One of the key challenges associated with the development of a jurisdictionally comparable indicator is the selection of input–output parameters. Ideally, the selected parameters should be relevant to individual WMSs and standardized parameters be widely available. Data suppression in certain jurisdictions poses significant barriers to a country-wide comparison. If other data become available as the data pool in that jurisdiction becomes larger, this could provide a cloak of anonymity through larger sample size, and may lead to more comprehensive results.

Future studies could also employ different inputs and outputs to suit the goals of various waste entities. Inputs such as carbon dioxide equivalent, other environmental inputs, and breaking down the indicators by material type would all greatly expand the use of such indicators. Furthermore, using life cycle assessment indicators could help to develop a universal system to quantify the efficiency of WMSs. However, getting data and detailed data verification could prove difficult. Further analysis of the Prairie Provinces, reviewing changes from 1998 to 2014, would help to further the understanding of their large coefficient of variation. Geospatial analysis of waste management regions and waste facilities siting may be helpful to understand the operation efficiency of a WMS, as reported by a number of recent studies [25, 26, 38, 39].

These indicators can be of great use at regional level, as well. Since the DSI is jurisdictionally comparable, more research in applying the DSI to American jurisdictions would be of great practical interest to citizens, regulatory agencies, and WMS operators.

Conclusion

A review of the current literature suggests that there is a lack of a simple evaluation method to compare WMSs. This study introduces an original indicator, DSI, to evaluate WMS, specifically regarding waste recycling and minimization. It uses an input–output model and explicitly assesses both the effectiveness and efficiency of WMSs in each jurisdiction. An interjurisdictional comparison of the federation of Canada is conducted using both temporal and cross-sectional approaches.

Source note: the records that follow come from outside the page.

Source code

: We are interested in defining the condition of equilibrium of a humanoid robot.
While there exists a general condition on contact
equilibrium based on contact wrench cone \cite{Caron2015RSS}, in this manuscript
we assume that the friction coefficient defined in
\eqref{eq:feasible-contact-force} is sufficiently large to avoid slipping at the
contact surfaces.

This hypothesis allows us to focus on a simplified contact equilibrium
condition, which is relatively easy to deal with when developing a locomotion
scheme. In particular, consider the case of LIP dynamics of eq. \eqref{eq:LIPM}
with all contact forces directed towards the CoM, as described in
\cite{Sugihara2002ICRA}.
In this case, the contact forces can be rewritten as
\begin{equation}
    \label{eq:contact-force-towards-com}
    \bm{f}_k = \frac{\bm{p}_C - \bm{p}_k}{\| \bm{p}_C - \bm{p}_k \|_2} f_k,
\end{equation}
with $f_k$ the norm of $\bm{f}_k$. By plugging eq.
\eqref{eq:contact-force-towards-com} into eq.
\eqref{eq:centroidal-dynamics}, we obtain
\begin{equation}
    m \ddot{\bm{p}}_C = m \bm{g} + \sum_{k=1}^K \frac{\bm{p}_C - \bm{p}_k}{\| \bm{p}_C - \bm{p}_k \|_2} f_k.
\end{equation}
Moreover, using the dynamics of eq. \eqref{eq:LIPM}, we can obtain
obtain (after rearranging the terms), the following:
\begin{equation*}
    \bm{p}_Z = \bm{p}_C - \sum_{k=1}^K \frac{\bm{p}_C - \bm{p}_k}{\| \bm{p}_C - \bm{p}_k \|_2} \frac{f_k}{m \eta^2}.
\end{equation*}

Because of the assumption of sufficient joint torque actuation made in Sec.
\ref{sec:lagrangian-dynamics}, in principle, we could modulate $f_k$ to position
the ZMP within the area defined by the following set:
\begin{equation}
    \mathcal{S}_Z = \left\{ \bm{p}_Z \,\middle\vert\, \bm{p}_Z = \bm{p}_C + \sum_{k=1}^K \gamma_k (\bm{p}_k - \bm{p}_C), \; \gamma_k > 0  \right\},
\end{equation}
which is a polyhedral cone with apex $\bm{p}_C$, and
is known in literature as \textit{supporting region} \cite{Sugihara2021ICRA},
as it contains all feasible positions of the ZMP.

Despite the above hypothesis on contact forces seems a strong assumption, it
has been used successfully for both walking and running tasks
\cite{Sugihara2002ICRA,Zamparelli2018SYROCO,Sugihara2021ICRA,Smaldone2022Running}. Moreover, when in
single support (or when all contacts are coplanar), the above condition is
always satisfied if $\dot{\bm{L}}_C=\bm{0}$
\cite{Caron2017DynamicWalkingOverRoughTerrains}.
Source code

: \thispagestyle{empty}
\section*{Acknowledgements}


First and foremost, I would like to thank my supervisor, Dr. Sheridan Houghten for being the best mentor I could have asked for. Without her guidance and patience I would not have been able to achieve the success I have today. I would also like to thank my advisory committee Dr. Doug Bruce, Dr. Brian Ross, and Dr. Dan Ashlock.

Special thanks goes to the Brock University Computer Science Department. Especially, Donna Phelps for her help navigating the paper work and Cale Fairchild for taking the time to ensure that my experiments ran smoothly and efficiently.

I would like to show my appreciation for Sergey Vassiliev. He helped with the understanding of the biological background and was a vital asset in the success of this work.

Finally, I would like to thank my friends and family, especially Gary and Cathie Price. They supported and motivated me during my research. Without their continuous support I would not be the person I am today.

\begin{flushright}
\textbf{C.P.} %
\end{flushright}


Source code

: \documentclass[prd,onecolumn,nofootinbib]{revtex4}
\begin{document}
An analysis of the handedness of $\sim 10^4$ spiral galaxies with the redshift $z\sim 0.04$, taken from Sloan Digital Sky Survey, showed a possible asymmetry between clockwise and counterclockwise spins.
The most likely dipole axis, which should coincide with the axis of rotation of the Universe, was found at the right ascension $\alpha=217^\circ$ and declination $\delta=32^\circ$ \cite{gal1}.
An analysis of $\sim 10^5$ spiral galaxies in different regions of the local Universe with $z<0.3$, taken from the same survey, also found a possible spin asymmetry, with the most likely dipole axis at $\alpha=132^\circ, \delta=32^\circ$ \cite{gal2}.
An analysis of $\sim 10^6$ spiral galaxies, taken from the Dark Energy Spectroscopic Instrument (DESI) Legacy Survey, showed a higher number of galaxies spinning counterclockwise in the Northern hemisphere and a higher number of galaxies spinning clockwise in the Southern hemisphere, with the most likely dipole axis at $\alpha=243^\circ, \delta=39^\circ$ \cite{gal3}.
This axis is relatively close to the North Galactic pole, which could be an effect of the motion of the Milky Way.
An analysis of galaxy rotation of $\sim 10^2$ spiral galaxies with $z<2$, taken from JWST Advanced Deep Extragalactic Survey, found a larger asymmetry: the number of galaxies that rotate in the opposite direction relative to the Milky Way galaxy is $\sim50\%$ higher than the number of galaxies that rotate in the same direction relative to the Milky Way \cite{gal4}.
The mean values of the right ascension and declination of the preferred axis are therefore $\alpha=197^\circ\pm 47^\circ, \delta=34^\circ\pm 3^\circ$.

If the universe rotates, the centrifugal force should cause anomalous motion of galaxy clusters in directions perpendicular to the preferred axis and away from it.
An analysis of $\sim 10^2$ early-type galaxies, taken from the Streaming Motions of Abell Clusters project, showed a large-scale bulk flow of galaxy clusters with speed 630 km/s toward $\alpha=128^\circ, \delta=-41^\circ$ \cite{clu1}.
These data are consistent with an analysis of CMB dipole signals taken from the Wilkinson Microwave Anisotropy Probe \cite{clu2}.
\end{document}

An obvious decreasing DSI trend is observed in Canada. With the exception of Nova Scotia, all jurisdictions in 2014 had a lower DSI than they did in 1998. Unfortunately, at the same time that the Canadian waste management industry has grown considerably, the declining DSI trend suggests that the waste diversion programs have not yielded the same magnitude of results that this growth should have accompanied. The government, by setting up a simple and consistent regulatory framework, may assist the private waste sector in establishing a greater number of waste businesses, fostering competition, and generating more efficient diversion services.

The variability of DSI was also investigated to assess the maturity and business chrematistics of the waste diversion sector. A consistent DSI in NS suggests its waste diversion industry is well established. The high variation group consists of all Prairie Provinces (SK, MB, and AB). It appears that both the magnitude and the consistency of DSIs are required for a thriving waste diversion sector in Canada.

Similar rates of increasing CuPT trends are observed in most jurisdictions, suggesting a coordinated approach investing WMS nationally. It appears that SK has prioritized its diversion services over capital and remediation services. NS, a perceived national leader on waste diversion, is seen as having a very expensive WMS when looking at the cost per tonne of waste managed compared to the national average or that of SK or MB.

Combined rankings of the indicators suggest that SK in 2014 is far above the best province. On the other hand, NS, which has the best DSI, has the lowest CuPT, suggesting that while having a great diversion rate is achievable per WMOI, it does tend to cost more per tonne of material handled. Jurisdictions with identified deficiencies, such as AB and ON, can work to improve their value through the emulation of appropriate waste handling procedures and technology in the other jurisdictions.

It is believed that proposed indicators are of great practical significances when comparing WMS in different regions. However, many other factors should be considered in combination in evaluating a WMS and the proposed indicators can only approximate a jurisdiction’s multidimensional WMS profile.